Marcos’ effort to survive by calling and winning the snap elections on 1986 failed because of the massive cheating, and the people truly believed Cory Aquino was the true victor. Doubt and scepticism on Marcos furthermore threatened his rule. A group of reformist lead by Fidel V. Ramos, and Juan Ponce Enrile made plans to face the Marcos loyalist and overthrow Marcos. In an attempt to prevent a bloody civil war Cory Aquino launched civil disobedience nationwide in a movement which became known as EDSA or “People Power.” The Filipinos made a human barricade that prevented the two forces from attacking each other. US senator Paul Laxalt advised him to “cut, and cut clean.” Marcos was forced to exile in Hawaii on February 25, 1986.

According to Dr. Florida C. Leuterio (author of Philippine History and Government), despite the hopelessness of the situation, Marcos had not yet give up and attempted to impose martial law once again. The plan was code-named “Everlasting.” He was to send soldiers dressed in civilian clothing to spread violence and terror. This incident would eventually give him an excuse to once again impose martial law and thus, furthermore prolonging his term. However, before he could put his plan into act, the EDSA revolution took place. This truly exposes the corruptness of Marcos’ and furthermore proves his unjust nature and his illegitimacy as president. Sterling Seagrave adds that just before the inauguration of Cory Aquino, Marcos had contacted Enrile offering to set up a provisional government were Cory Aquino, Enrile, and Marcos would rule. This goes to show Marcos’ sheer determination to retain his presidency and prolong his term.


Ron Whittaker (a journalist who studies the effects on Media in politics) believes that the media has had a crucial role in contributing to the downfall of Marcos (both in exposing his corruption, and also in helping organize the EDSA revolution) and that Marcos might have retained his presidency if it were not for the media. He states that because of Marcos’ control over the media, the international community was not aware of the situation in the Philippines because unless certain attention is required, the “international media take their cues from local press coverage.” I strongly support this and believe that the media was essential in the downfall of Marcos.

The assassination of Benigno Aquino was a key factor and the immediate cause of Marcos’ fall from power. It was the event that fuelled the Filipino’s angers and made them take action. It was the event that caused international eyes to observe the situation in the Philippines. This in turn, forced Marcos to think twice before carrying out his military abuses.

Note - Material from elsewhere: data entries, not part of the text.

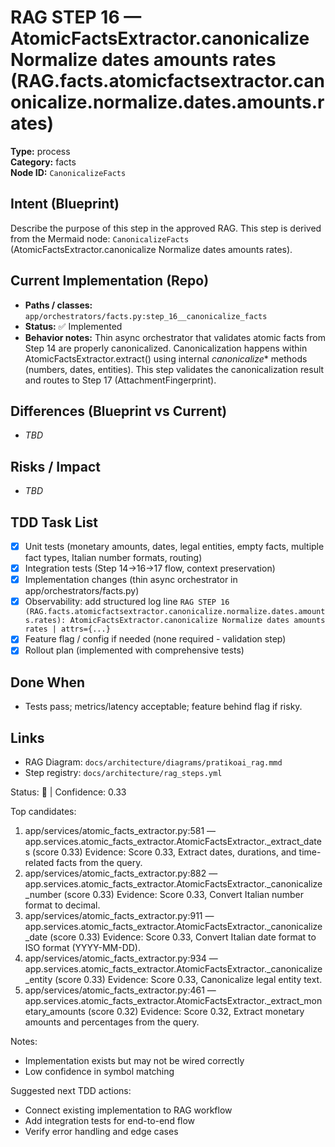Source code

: # RAG STEP 16 — AtomicFactsExtractor.canonicalize Normalize dates amounts rates (RAG.facts.atomicfactsextractor.canonicalize.normalize.dates.amounts.rates)

**Type:** process  
**Category:** facts  
**Node ID:** `CanonicalizeFacts`

## Intent (Blueprint)
Describe the purpose of this step in the approved RAG. This step is derived from the Mermaid node: `CanonicalizeFacts` (AtomicFactsExtractor.canonicalize Normalize dates amounts rates).

## Current Implementation (Repo)
- **Paths / classes:** `app/orchestrators/facts.py:step_16__canonicalize_facts`
- **Status:** ✅ Implemented
- **Behavior notes:** Thin async orchestrator that validates atomic facts from Step 14 are properly canonicalized. Canonicalization happens within AtomicFactsExtractor.extract() using internal _canonicalize_* methods (numbers, dates, entities). This step validates the canonicalization result and routes to Step 17 (AttachmentFingerprint).

## Differences (Blueprint vs Current)
- _TBD_

## Risks / Impact
- _TBD_

## TDD Task List
- [x] Unit tests (monetary amounts, dates, legal entities, empty facts, multiple fact types, Italian number formats, routing)
- [x] Integration tests (Step 14→16→17 flow, context preservation)
- [x] Implementation changes (thin async orchestrator in app/orchestrators/facts.py)
- [x] Observability: add structured log line
  `RAG STEP 16 (RAG.facts.atomicfactsextractor.canonicalize.normalize.dates.amounts.rates): AtomicFactsExtractor.canonicalize Normalize dates amounts rates | attrs={...}`
- [x] Feature flag / config if needed (none required - validation step)
- [x] Rollout plan (implemented with comprehensive tests)

## Done When
- Tests pass; metrics/latency acceptable; feature behind flag if risky.

## Links
- RAG Diagram: `docs/architecture/diagrams/pratikoai_rag.mmd`
- Step registry: `docs/architecture/rag_steps.yml`


<!-- AUTO-AUDIT:BEGIN -->
Status: 🔌  |  Confidence: 0.33

Top candidates:
1) app/services/atomic_facts_extractor.py:581 — app.services.atomic_facts_extractor.AtomicFactsExtractor._extract_dates (score 0.33)
   Evidence: Score 0.33, Extract dates, durations, and time-related facts from the query.
2) app/services/atomic_facts_extractor.py:882 — app.services.atomic_facts_extractor.AtomicFactsExtractor._canonicalize_number (score 0.33)
   Evidence: Score 0.33, Convert Italian number format to decimal.
3) app/services/atomic_facts_extractor.py:911 — app.services.atomic_facts_extractor.AtomicFactsExtractor._canonicalize_date (score 0.33)
   Evidence: Score 0.33, Convert Italian date format to ISO format (YYYY-MM-DD).
4) app/services/atomic_facts_extractor.py:934 — app.services.atomic_facts_extractor.AtomicFactsExtractor._canonicalize_entity (score 0.33)
   Evidence: Score 0.33, Canonicalize legal entity text.
5) app/services/atomic_facts_extractor.py:461 — app.services.atomic_facts_extractor.AtomicFactsExtractor._extract_monetary_amounts (score 0.32)
   Evidence: Score 0.32, Extract monetary amounts and percentages from the query.

Notes:
- Implementation exists but may not be wired correctly
- Low confidence in symbol matching

Suggested next TDD actions:
- Connect existing implementation to RAG workflow
- Add integration tests for end-to-end flow
- Verify error handling and edge cases
<!-- AUTO-AUDIT:END -->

The Marcos experience teaches us that power corrupts and creates a situation which ultimately impoverishes the country and its people. The main cause of Marcos downfall is the suffering and poverty he created during his rule. Not even his control of the military can sustain him forever. Eventually he lost major support of the people, the church, and part of the military mutinied. (Unlike Lee Kuan Yu of Singapore who was also an authoritarian leader, but he was perceived as honest and he was able to improve the economy of Singapore and the standard of living of his people. Even up to now Lee Kuan Yu is still active as a senior minister and highly respected all over the world, a sharp contrast to what happened to Marcos).

Even if Marcos did not commit the fatal mistake of assassinating Benigno Aquino, I believe that it merely hastened the process and it would be only a question of time, before he will replaced by the people in a popular election or uprising. In this world of modern television and CNN, a corrupt leader like Marcos would not be able to sustain his image as a legitimate leader of his people. In many ways, the experience of Soeharto, who also had complete control of the military, also proves that a leader today cannot survive if there is widespread corruption and poverty in his country. With the help of the pouring international media, Marcos not only gained opposition locally, but abroad as well, and as a result of this Marcos was eventually forced to step down from power.